Dataset excerpts:
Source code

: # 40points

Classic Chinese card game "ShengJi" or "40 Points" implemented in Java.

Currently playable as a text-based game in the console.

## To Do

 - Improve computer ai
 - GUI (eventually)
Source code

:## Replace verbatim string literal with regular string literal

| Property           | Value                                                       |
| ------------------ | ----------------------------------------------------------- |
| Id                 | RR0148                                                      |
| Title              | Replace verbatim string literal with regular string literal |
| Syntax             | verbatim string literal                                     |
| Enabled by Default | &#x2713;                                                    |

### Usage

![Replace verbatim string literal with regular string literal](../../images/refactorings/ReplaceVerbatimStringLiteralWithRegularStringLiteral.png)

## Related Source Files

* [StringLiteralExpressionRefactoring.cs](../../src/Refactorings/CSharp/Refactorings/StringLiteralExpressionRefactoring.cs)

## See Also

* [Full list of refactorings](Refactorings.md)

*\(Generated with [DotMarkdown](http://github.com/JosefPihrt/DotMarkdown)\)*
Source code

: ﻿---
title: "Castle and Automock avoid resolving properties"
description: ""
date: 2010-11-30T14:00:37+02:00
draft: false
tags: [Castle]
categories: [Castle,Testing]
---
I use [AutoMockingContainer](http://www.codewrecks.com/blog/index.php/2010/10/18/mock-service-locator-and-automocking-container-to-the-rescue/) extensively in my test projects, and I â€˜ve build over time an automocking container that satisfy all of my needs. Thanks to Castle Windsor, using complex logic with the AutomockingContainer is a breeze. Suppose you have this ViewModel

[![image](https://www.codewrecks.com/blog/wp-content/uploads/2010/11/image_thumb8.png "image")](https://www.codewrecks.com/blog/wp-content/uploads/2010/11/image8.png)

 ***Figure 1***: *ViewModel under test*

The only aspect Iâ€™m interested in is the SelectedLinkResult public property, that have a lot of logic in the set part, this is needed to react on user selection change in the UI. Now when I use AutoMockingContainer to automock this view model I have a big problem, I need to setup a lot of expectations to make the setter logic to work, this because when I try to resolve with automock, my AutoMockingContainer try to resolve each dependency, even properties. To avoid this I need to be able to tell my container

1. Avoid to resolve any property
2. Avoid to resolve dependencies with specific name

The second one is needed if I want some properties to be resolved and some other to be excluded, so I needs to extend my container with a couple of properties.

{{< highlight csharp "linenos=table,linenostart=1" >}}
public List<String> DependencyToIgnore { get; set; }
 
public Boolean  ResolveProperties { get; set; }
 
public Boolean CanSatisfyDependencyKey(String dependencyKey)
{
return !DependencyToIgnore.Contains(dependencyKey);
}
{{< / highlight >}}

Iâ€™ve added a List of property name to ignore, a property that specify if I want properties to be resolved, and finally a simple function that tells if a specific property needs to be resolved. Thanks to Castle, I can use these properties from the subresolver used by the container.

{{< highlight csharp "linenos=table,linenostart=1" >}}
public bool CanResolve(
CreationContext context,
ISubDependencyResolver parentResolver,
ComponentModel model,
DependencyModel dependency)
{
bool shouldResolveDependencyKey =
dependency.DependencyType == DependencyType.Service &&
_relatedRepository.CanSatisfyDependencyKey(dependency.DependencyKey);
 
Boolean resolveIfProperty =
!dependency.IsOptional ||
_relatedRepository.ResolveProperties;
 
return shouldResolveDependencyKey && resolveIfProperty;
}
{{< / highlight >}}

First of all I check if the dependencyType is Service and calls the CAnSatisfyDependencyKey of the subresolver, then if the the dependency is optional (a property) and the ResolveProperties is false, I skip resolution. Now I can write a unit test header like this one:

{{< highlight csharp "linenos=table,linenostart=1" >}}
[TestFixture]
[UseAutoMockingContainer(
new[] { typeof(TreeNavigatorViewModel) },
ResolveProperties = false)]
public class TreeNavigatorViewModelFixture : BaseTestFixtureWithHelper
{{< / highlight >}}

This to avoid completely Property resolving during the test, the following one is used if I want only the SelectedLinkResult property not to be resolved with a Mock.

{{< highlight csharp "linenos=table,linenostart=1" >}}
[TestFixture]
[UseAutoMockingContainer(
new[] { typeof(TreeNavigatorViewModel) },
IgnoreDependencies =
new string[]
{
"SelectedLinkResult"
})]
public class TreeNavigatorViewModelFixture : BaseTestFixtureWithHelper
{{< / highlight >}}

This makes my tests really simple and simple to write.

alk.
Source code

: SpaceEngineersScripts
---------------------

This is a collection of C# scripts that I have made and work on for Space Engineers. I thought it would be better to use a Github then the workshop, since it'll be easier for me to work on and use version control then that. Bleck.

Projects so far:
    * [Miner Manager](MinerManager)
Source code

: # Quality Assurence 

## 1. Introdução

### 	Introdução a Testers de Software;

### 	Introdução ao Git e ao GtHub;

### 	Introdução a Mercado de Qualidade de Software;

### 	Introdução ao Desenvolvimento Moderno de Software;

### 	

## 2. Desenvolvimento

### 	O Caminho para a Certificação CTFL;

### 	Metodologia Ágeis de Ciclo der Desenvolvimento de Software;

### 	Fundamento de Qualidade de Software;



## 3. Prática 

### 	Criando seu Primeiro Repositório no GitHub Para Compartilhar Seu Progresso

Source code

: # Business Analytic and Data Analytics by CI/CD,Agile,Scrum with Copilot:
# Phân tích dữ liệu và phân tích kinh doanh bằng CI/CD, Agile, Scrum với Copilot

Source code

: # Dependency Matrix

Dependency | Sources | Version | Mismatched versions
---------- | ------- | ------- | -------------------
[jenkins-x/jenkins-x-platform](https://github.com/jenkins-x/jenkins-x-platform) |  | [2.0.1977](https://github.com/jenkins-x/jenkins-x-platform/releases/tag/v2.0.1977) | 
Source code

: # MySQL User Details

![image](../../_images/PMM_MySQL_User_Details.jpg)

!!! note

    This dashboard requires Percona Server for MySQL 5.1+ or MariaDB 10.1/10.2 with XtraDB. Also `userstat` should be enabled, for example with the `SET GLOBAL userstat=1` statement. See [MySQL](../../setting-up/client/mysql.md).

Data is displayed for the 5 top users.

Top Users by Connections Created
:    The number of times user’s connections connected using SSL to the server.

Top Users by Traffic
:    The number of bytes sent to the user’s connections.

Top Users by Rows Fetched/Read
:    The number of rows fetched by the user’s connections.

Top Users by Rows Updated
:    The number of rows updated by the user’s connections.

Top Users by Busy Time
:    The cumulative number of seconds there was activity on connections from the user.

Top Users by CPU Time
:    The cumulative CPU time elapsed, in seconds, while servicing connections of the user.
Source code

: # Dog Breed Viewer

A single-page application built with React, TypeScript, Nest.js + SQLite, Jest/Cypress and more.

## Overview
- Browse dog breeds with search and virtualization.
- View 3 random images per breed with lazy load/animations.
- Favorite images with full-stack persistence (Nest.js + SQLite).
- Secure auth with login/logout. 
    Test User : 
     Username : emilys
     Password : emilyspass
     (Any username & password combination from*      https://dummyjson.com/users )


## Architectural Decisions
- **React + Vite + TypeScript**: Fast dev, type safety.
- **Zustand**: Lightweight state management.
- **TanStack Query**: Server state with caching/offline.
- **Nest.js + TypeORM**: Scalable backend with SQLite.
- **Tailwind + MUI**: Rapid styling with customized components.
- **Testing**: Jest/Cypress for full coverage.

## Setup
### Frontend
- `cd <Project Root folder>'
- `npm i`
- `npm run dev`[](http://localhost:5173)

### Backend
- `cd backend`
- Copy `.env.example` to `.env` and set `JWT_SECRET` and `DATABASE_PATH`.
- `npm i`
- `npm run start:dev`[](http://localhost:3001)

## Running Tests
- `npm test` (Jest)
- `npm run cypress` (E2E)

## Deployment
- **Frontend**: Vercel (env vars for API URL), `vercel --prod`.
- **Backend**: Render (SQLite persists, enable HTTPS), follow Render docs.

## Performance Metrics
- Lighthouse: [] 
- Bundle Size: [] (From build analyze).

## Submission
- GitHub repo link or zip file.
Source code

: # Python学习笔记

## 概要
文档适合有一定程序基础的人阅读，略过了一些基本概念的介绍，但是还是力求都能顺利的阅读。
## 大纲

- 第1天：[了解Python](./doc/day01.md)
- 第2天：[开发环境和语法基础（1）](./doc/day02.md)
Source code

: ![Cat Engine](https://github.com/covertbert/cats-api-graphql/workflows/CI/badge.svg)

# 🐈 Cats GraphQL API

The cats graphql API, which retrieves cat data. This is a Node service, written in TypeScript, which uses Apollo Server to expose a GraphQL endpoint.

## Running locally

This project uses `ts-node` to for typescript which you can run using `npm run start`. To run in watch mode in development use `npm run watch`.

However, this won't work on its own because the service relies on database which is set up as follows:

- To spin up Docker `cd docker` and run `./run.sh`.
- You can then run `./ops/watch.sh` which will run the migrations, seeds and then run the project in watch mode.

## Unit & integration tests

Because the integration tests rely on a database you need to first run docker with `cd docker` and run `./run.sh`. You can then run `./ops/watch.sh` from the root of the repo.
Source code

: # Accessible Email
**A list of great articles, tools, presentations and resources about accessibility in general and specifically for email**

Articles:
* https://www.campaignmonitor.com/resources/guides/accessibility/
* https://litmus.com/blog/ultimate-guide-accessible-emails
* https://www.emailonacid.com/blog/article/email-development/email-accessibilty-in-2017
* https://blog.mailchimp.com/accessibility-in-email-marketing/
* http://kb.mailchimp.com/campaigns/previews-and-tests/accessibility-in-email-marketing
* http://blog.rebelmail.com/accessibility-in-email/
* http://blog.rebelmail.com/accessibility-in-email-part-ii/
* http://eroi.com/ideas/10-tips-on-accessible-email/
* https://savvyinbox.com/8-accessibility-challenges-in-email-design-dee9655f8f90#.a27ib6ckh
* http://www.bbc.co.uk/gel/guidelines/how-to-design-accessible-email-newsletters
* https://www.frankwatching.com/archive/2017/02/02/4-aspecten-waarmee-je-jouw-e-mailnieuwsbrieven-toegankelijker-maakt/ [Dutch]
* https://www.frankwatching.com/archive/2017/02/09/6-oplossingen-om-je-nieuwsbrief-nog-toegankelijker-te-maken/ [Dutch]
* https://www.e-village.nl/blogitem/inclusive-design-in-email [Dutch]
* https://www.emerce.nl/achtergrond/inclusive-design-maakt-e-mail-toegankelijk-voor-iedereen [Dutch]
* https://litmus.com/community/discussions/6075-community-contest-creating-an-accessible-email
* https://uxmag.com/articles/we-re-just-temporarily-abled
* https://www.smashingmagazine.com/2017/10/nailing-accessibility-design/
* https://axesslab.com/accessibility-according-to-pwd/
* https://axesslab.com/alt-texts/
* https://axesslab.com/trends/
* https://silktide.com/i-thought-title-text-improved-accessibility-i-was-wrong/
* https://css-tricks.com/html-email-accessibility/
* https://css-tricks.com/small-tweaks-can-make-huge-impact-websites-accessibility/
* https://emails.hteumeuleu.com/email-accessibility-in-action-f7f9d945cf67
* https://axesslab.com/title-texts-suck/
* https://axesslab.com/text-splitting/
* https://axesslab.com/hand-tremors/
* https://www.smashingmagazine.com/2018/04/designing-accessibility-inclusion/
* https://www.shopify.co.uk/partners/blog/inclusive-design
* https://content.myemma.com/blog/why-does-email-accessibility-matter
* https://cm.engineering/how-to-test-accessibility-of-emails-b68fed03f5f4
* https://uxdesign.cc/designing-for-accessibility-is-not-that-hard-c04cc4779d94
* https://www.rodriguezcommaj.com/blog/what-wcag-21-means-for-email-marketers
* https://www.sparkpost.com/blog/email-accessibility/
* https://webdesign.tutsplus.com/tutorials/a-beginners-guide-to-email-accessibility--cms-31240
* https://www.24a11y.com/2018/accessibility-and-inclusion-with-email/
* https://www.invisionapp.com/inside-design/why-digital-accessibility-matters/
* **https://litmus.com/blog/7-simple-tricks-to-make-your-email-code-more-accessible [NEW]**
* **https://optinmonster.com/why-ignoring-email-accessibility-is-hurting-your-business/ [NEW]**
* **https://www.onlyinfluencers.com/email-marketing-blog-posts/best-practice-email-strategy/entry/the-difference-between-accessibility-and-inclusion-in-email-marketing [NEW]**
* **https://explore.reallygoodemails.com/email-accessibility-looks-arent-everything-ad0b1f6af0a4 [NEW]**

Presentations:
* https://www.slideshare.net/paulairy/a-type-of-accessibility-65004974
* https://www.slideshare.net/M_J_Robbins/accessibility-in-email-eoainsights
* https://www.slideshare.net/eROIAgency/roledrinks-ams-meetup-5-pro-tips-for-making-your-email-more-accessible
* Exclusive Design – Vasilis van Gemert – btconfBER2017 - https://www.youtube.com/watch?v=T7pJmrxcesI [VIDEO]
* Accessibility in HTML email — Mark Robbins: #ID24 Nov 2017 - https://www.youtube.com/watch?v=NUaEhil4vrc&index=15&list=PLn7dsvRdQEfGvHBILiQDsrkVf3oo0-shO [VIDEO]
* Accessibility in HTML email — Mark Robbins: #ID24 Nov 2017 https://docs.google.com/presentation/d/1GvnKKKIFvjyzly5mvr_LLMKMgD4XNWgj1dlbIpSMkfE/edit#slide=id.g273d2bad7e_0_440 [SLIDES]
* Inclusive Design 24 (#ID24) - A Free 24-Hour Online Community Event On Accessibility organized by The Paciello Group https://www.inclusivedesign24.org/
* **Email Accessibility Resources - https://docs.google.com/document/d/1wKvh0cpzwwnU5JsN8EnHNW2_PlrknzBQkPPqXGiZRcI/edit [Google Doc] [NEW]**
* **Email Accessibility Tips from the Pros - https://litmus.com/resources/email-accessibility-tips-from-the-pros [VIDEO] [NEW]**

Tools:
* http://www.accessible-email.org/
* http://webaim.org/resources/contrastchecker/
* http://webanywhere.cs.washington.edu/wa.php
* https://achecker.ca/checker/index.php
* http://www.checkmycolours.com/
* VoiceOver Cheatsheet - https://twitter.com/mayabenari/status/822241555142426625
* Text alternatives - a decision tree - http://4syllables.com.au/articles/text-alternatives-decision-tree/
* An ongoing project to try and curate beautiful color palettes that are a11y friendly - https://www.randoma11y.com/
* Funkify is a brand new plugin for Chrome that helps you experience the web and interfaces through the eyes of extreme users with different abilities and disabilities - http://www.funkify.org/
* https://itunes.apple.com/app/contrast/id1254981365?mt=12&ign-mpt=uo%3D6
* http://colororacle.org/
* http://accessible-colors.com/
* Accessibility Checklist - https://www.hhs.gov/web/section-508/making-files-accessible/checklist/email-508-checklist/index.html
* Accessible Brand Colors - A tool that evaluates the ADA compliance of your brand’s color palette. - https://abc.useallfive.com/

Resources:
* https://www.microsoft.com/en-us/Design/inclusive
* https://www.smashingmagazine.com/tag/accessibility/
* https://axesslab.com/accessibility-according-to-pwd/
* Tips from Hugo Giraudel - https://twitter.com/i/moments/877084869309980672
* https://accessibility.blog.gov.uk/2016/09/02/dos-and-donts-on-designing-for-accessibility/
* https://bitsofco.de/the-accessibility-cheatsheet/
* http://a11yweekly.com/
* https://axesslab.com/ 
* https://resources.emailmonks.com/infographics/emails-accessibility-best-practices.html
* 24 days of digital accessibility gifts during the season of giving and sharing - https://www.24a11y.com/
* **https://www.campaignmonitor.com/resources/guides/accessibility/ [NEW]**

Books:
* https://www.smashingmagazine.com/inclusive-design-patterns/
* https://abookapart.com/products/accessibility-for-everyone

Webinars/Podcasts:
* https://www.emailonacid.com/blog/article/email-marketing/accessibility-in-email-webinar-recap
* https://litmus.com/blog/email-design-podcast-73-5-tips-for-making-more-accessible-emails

Work required: Wherever the word "slideshare" appears in the listing, copy the line that holds it.

Solution:
* https://www.slideshare.net/paulairy/a-type-of-accessibility-65004974
* https://www.slideshare.net/M_J_Robbins/accessibility-in-email-eoainsights
* https://www.slideshare.net/eROIAgency/roledrinks-ams-meetup-5-pro-tips-for-making-your-email-more-accessible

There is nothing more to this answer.